* To do *
Return each line below exactly as it reads, and omit any image in it.

* Stored data entries *
****

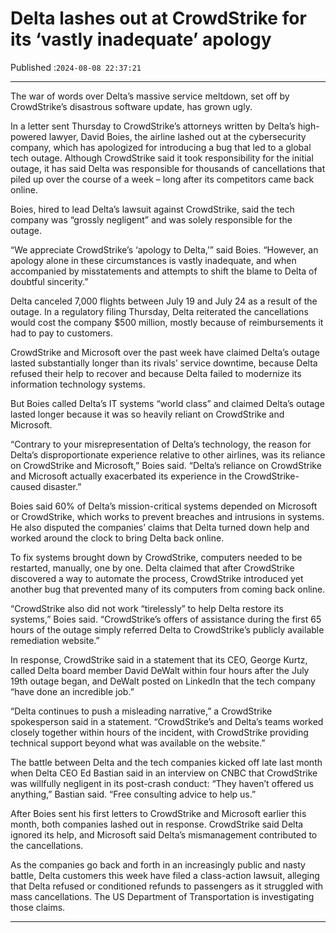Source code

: # Delta lashes out at CrowdStrike for its ‘vastly inadequate’ apology

Published :`2024-08-08 22:37:21`

---

The war of words over Delta’s massive service meltdown, set off by CrowdStrike’s disastrous software update, has grown ugly.

In a letter sent Thursday to CrowdStrike’s attorneys written by Delta’s high-powered lawyer, David Boies, the airline lashed out at the cybersecurity company, which has apologized for introducing a bug that led to a global tech outage. Although CrowdStrike said it took responsibility for the initial outage, it has said Delta was responsible for thousands of cancellations that piled up over the course of a week – long after its competitors came back online.

Boies, hired to lead Delta’s lawsuit against CrowdStrike, said the tech company was “grossly negligent” and was solely responsible for the outage.

“We appreciate CrowdStrike’s ‘apology to Delta,’” said Boies. “However, an apology alone in these circumstances is vastly inadequate, and when accompanied by misstatements and attempts to shift the blame to Delta of doubtful sincerity.”

Delta canceled 7,000 flights between July 19 and July 24 as a result of the outage. In a regulatory filing Thursday, Delta reiterated the cancellations would cost the company $500 million, mostly because of reimbursements it had to pay to customers.

CrowdStrike and Microsoft over the past week have claimed Delta’s outage lasted substantially longer than its rivals’ service downtime, because Delta refused their help to recover and because Delta failed to modernize its information technology systems.

But Boies called Delta’s IT systems “world class” and claimed Delta’s outage lasted longer because it was so heavily reliant on CrowdStrike and Microsoft.

“Contrary to your misrepresentation of Delta’s technology, the reason for Delta’s disproportionate experience relative to other airlines, was its reliance on CrowdStrike and Microsoft,” Boies said. “Delta’s reliance on CrowdStrike and Microsoft actually exacerbated its experience in the CrowdStrike-caused disaster.”

Boies said 60% of Delta’s mission-critical systems depended on Microsoft or CrowdStrike, which works to prevent breaches and intrusions in systems. He also disputed the companies’ claims that Delta turned down help and worked around the clock to bring Delta back online.

To fix systems brought down by CrowdStrike, computers needed to be restarted, manually, one by one. Delta claimed that after CrowdStrike discovered a way to automate the process, CrowdStrike introduced yet another bug that prevented many of its computers from coming back online.

“CrowdStrike also did not work “tirelessly” to help Delta restore its systems,” Boies said. “CrowdStrike’s offers of assistance during the first 65 hours of the outage simply referred Delta to CrowdStrike’s publicly available remediation website.”

In response, CrowdStrike said in a statement that its CEO, George Kurtz, called Delta board member David DeWalt within four hours after the July 19th outage began, and DeWalt posted on LinkedIn that the tech company “have done an incredible job.”

“Delta continues to push a misleading narrative,” a CrowdStrike spokesperson said in a statement. “CrowdStrike’s and Delta’s teams worked closely together within hours of the incident, with CrowdStrike providing technical support beyond what was available on the website.”

The battle between Delta and the tech companies kicked off late last month when Delta CEO Ed Bastian said in an interview on CNBC that CrowdStrike was willfully negligent in its post-crash conduct: “They haven’t offered us anything,” Bastian said. “Free consulting advice to help us.”

After Boies sent his first letters to CrowdStrike and Microsoft earlier this month, both companies lashed out in response. CrowdStrike said Delta ignored its help, and Microsoft said Delta’s mismanagement contributed to the cancellations.

As the companies go back and forth in an increasingly public and nasty battle, Delta customers this week have filed a class-action lawsuit, alleging that Delta refused or conditioned refunds to passengers as it struggled with mass cancellations. The US Department of Transportation is investigating those claims.

---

****

* Exercise result *
Source code

: # Delta lashes out at CrowdStrike for its ‘vastly inadequate’ apology

Published :`2024-08-08 22:37:21`

---

The war of words over Delta’s massive service meltdown, set off by CrowdStrike’s disastrous software update, has grown ugly.

In a letter sent Thursday to CrowdStrike’s attorneys written by Delta’s high-powered lawyer, David Boies, the airline lashed out at the cybersecurity company, which has apologized for introducing a bug that led to a global tech outage. Although CrowdStrike said it took responsibility for the initial outage, it has said Delta was responsible for thousands of cancellations that piled up over the course of a week – long after its competitors came back online.

Boies, hired to lead Delta’s lawsuit against CrowdStrike, said the tech company was “grossly negligent” and was solely responsible for the outage.

“We appreciate CrowdStrike’s ‘apology to Delta,’” said Boies. “However, an apology alone in these circumstances is vastly inadequate, and when accompanied by misstatements and attempts to shift the blame to Delta of doubtful sincerity.”

Delta canceled 7,000 flights between July 19 and July 24 as a result of the outage. In a regulatory filing Thursday, Delta reiterated the cancellations would cost the company $500 million, mostly because of reimbursements it had to pay to customers.

CrowdStrike and Microsoft over the past week have claimed Delta’s outage lasted substantially longer than its rivals’ service downtime, because Delta refused their help to recover and because Delta failed to modernize its information technology systems.

But Boies called Delta’s IT systems “world class” and claimed Delta’s outage lasted longer because it was so heavily reliant on CrowdStrike and Microsoft.

“Contrary to your misrepresentation of Delta’s technology, the reason for Delta’s disproportionate experience relative to other airlines, was its reliance on CrowdStrike and Microsoft,” Boies said. “Delta’s reliance on CrowdStrike and Microsoft actually exacerbated its experience in the CrowdStrike-caused disaster.”

Boies said 60% of Delta’s mission-critical systems depended on Microsoft or CrowdStrike, which works to prevent breaches and intrusions in systems. He also disputed the companies’ claims that Delta turned down help and worked around the clock to bring Delta back online.

To fix systems brought down by CrowdStrike, computers needed to be restarted, manually, one by one. Delta claimed that after CrowdStrike discovered a way to automate the process, CrowdStrike introduced yet another bug that prevented many of its computers from coming back online.

“CrowdStrike also did not work “tirelessly” to help Delta restore its systems,” Boies said. “CrowdStrike’s offers of assistance during the first 65 hours of the outage simply referred Delta to CrowdStrike’s publicly available remediation website.”

In response, CrowdStrike said in a statement that its CEO, George Kurtz, called Delta board member David DeWalt within four hours after the July 19th outage began, and DeWalt posted on LinkedIn that the tech company “have done an incredible job.”

“Delta continues to push a misleading narrative,” a CrowdStrike spokesperson said in a statement. “CrowdStrike’s and Delta’s teams worked closely together within hours of the incident, with CrowdStrike providing technical support beyond what was available on the website.”

The battle between Delta and the tech companies kicked off late last month when Delta CEO Ed Bastian said in an interview on CNBC that CrowdStrike was willfully negligent in its post-crash conduct: “They haven’t offered us anything,” Bastian said. “Free consulting advice to help us.”

After Boies sent his first letters to CrowdStrike and Microsoft earlier this month, both companies lashed out in response. CrowdStrike said Delta ignored its help, and Microsoft said Delta’s mismanagement contributed to the cancellations.

As the companies go back and forth in an increasingly public and nasty battle, Delta customers this week have filed a class-action lawsuit, alleging that Delta refused or conditioned refunds to passengers as it struggled with mass cancellations. The US Department of Transportation is investigating those claims.

---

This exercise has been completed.